> _Your instructions_: Search the records for the word "user" and report each line that has it.

> _Source data_:
- - - - - - -
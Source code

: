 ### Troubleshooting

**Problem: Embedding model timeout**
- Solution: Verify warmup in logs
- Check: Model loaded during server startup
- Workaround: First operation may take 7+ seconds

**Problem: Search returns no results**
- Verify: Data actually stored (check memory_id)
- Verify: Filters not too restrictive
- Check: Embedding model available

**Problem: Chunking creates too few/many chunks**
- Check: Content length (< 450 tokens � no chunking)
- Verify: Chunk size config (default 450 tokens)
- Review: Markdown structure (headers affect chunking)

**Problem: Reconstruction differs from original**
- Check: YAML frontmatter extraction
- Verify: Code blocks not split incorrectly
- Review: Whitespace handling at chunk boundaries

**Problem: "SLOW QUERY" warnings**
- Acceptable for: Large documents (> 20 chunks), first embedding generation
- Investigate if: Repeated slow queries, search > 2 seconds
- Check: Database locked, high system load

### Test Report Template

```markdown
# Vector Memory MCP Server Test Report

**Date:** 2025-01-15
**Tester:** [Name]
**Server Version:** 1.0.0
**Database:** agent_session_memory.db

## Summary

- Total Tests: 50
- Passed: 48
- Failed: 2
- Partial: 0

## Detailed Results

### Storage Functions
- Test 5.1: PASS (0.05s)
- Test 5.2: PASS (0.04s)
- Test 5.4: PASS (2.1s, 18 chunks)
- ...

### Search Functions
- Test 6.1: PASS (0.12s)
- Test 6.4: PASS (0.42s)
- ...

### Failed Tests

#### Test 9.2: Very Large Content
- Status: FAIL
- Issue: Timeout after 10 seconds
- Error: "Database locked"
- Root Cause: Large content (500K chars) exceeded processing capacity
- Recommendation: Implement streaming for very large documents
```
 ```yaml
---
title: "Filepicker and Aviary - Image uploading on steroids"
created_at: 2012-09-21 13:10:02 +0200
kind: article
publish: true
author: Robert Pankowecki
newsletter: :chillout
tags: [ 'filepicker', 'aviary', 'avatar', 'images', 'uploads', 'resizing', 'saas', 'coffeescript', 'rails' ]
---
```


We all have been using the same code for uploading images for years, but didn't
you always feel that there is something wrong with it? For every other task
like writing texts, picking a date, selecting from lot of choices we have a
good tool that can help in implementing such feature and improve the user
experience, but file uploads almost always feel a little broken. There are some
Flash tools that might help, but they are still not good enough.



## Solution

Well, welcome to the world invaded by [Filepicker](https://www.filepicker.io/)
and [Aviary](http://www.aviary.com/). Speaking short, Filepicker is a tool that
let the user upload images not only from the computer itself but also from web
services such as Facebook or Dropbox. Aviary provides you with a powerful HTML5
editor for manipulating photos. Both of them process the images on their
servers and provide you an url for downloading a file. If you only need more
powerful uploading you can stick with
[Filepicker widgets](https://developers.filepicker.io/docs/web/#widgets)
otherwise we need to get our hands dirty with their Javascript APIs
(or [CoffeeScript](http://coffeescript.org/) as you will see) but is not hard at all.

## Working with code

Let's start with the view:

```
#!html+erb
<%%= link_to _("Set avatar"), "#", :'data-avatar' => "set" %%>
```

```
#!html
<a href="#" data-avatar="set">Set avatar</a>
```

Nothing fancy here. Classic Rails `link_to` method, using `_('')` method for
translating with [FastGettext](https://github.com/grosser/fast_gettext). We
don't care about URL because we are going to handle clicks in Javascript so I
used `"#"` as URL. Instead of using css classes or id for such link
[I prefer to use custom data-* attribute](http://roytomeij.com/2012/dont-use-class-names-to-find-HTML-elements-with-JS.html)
- - - - - - -
> _Exercise solution_:
good tool that can help in implementing such feature and improve the user
let the user upload images not only from the computer itself but also from web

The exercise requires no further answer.